The evaluator also handles hash literals with ** splat
(for tag attributes), array literals, interpolated strings,
and function calls (for ViewHelper methods on the context).
Rendering
The renderer walks the AST, appending HTML to a buffer:
private def render_nodes(nodes, buf, ctx, partial_renderer)
i = 0
while i < nodes.length
node = nodes[i]
case node[:type]
when :doctype then buf << "<!DOCTYPE html>\n"
when :comment then nil
when :text then buf << Expr.interpolate(node[:text], ctx) << "\n"
when :output
buf << escape_val(Expr.eval_string(node[:expr], ctx)) << "\n"
when :raw_output
buf << Expr.eval_string(node[:expr], ctx).to_s << "\n"
when :render
buf << render_partial_call(node[:expr], ctx, partial_renderer)
when :tag
render_tag(node, buf, ctx, partial_renderer)
when :filter
render_filter(node, buf, ctx)
when :if
chain = [node]
while i + 1 < nodes.length &&
(nodes[i + 1][:type] == :elsif || nodes[i + 1][:type] == :else)
i += 1
chain << nodes[i]
end
render_conditional(chain, buf, ctx, partial_renderer)
when :each
render_each(node, buf, ctx, partial_renderer)
end
i += 1
end
end
= expr always HTML-escapes. != expr outputs raw.
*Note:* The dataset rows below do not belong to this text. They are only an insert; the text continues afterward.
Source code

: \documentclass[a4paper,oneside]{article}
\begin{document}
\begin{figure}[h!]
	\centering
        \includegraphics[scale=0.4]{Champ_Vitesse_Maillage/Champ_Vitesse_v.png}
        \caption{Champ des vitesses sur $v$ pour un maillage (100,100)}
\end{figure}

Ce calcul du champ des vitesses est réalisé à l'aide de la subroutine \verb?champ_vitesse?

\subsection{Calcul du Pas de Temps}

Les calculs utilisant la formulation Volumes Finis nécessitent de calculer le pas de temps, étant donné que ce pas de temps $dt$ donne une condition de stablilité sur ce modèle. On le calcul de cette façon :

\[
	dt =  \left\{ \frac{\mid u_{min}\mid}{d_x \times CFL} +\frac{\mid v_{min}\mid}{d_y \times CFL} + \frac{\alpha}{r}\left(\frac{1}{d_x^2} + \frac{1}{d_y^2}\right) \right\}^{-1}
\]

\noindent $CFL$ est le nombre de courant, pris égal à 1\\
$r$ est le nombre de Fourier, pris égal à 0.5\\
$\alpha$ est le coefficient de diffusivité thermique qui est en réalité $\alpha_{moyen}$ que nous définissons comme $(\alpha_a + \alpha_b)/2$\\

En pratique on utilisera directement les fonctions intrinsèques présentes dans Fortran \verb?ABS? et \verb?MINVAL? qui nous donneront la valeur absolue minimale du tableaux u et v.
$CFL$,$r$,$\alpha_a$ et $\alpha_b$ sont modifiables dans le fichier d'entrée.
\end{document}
Handlers pre-escape anything that needs !=.
Tags emit opening and closing HTML with escaped attributes:
private def render_tag(node, buf, ctx, partial_renderer)
tag = node[:tag]
attrs = build_attrs(node, ctx)
attr_str = attrs.map { |k, v|
if v == true
" #{k}"
else
" #{k}=\"#{CGI.escapeHTML(v.to_s)}\""
end
}.join
if VOID_ELEMENTS.include?(tag)
buf << "<#{tag}#{attr_str}>\n"
return
end
if node[:children] != []
buf << "<#{tag}#{attr_str}>\n"
render_nodes(node[:children], buf, ctx, partial_renderer)
buf << "</#{tag}>\n"
else
buf << "<#{tag}#{attr_str}></#{tag}>\n"
end
end
Context
Templates receive data through a context object. Locals become singleton methods:
private def make_context(locals, context: nil)
env = context || Object.new
locals.each do |k, v|
env.define_singleton_method(k) { v }
end
env
end
Loop variables clone the context to avoid mutating the parent binding:
private def clone_context(ctx, name, value)
child = ctx.clone
child.define_singleton_method(name.to_sym) { value }
child
end
Without cloning, - items.each do |data| would overwrite
the parent data local for the rest of the template.
The renderer IS the linter
Before the custom renderer, a regex-based linter scanned templates for banned constructs. It was incomplete: regexes can't parse nested expressions, and every new violation pattern needed a new rule.
The custom renderer replaced the linter.
Templates are parsed at boot by cache_all.
A template with a construct outside the subset
crashes the process before it serves a request.
If it parses, it's in the subset. If it's not in the subset, it doesn't parse.